== Exercise data ==
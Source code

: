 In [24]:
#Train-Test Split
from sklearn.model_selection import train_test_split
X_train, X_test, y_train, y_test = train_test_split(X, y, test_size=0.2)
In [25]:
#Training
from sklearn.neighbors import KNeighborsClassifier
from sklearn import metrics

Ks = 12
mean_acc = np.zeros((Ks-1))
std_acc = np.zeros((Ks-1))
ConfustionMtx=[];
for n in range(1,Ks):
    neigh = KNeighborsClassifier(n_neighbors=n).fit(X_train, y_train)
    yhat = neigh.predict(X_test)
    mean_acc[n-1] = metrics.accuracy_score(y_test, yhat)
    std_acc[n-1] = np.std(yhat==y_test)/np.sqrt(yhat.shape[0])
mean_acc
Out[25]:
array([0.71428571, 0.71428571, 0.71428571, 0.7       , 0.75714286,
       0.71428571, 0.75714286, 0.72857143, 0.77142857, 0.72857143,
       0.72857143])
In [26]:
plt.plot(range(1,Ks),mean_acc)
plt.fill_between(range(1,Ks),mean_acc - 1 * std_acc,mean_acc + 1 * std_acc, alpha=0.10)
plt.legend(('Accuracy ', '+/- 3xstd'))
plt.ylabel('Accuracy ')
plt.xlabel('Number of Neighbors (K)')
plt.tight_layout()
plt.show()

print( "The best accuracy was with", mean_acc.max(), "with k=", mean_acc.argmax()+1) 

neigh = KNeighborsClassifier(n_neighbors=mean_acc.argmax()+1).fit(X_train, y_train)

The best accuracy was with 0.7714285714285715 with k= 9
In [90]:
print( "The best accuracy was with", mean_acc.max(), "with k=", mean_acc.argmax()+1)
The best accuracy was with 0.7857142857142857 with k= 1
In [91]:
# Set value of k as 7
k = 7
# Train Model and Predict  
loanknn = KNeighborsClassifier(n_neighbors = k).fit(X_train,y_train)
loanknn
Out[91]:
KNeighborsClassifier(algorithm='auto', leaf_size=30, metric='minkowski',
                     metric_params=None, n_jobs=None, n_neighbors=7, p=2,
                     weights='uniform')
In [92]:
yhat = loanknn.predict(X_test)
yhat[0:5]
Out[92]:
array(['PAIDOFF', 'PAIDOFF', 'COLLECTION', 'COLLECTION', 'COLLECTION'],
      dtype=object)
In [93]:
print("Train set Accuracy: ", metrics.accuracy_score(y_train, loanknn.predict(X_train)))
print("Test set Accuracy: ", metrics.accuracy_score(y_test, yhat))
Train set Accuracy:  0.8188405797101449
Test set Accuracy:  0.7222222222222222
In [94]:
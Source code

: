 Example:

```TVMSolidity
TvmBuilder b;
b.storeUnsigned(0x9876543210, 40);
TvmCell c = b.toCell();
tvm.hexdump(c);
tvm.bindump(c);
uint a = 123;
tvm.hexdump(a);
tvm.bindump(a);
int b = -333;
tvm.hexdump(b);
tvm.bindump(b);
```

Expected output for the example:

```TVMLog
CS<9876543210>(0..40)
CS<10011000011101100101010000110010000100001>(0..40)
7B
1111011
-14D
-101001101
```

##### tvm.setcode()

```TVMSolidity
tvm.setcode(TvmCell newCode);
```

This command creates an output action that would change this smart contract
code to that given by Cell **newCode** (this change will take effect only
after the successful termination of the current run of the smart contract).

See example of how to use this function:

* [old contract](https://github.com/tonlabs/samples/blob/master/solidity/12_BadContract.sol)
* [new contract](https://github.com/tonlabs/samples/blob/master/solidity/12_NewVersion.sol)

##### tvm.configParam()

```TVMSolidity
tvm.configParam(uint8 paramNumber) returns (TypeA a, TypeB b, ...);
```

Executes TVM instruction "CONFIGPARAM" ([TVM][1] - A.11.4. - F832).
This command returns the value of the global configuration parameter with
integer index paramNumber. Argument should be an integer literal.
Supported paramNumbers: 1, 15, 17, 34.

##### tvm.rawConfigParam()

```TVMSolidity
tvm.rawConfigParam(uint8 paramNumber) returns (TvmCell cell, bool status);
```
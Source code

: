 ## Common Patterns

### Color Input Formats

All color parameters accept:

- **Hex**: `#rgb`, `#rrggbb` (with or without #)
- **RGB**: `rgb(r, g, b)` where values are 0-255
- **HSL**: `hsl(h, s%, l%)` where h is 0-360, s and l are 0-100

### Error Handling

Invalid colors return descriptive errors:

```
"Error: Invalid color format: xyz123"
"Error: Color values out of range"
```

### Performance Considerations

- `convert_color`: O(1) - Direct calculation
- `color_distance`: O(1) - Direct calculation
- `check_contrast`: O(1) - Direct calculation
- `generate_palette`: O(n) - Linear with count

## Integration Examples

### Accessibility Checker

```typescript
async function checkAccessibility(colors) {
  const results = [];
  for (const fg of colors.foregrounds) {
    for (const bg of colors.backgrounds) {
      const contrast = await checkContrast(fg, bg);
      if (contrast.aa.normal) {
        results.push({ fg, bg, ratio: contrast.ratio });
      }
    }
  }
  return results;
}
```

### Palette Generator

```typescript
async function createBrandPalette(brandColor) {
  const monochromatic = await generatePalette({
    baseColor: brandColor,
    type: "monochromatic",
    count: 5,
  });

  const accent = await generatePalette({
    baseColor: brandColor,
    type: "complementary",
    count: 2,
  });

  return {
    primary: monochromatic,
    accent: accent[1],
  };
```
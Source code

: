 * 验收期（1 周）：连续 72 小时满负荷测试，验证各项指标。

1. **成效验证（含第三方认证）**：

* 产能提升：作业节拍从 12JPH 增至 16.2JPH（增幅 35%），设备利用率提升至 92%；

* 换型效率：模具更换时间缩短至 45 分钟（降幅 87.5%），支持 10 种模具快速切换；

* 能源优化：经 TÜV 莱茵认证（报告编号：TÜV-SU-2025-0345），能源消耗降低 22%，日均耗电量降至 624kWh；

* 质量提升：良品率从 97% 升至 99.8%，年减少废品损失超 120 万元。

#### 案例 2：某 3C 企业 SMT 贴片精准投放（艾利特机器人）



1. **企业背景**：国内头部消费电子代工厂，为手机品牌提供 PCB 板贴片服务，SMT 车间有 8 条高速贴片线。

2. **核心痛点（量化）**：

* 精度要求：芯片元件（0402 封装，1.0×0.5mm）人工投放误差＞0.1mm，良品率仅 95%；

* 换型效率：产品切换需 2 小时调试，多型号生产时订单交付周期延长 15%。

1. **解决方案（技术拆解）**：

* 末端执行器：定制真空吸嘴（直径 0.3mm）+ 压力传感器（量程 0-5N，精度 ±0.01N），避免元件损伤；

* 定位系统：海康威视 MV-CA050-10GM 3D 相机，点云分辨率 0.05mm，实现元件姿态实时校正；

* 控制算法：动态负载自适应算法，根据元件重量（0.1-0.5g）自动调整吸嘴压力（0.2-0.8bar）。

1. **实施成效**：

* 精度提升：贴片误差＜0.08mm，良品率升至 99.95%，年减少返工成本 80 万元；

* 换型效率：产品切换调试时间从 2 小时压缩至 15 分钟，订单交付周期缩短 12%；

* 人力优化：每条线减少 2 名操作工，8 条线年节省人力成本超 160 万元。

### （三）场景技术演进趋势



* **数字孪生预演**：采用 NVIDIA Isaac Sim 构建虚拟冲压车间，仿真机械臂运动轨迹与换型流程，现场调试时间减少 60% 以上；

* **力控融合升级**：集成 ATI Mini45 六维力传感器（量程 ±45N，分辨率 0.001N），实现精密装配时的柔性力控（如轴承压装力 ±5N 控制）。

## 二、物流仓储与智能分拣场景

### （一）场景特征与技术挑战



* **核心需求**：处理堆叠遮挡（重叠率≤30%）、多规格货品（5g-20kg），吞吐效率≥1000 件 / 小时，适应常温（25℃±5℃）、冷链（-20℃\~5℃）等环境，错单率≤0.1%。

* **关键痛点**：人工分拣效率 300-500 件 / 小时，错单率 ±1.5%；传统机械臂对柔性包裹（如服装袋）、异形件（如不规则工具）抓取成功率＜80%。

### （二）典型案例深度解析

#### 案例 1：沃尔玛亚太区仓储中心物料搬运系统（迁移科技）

== What you will do ==
Lines after the one containing "plt.legend(('Accuracy ', '+/- 3xstd'))" are not wanted; repeat exactly each line above from the first up to and including it.

== Exercise result ==
Source code

: In [24]:
#Train-Test Split
from sklearn.model_selection import train_test_split
X_train, X_test, y_train, y_test = train_test_split(X, y, test_size=0.2)
In [25]:
#Training
from sklearn.neighbors import KNeighborsClassifier
from sklearn import metrics

Ks = 12
mean_acc = np.zeros((Ks-1))
std_acc = np.zeros((Ks-1))
ConfustionMtx=[];
for n in range(1,Ks):
    neigh = KNeighborsClassifier(n_neighbors=n).fit(X_train, y_train)
    yhat = neigh.predict(X_test)
    mean_acc[n-1] = metrics.accuracy_score(y_test, yhat)
    std_acc[n-1] = np.std(yhat==y_test)/np.sqrt(yhat.shape[0])
mean_acc
Out[25]:
array([0.71428571, 0.71428571, 0.71428571, 0.7       , 0.75714286,
       0.71428571, 0.75714286, 0.72857143, 0.77142857, 0.72857143,
       0.72857143])
In [26]:
plt.plot(range(1,Ks),mean_acc)
plt.fill_between(range(1,Ks),mean_acc - 1 * std_acc,mean_acc + 1 * std_acc, alpha=0.10)
plt.legend(('Accuracy ', '+/- 3xstd'))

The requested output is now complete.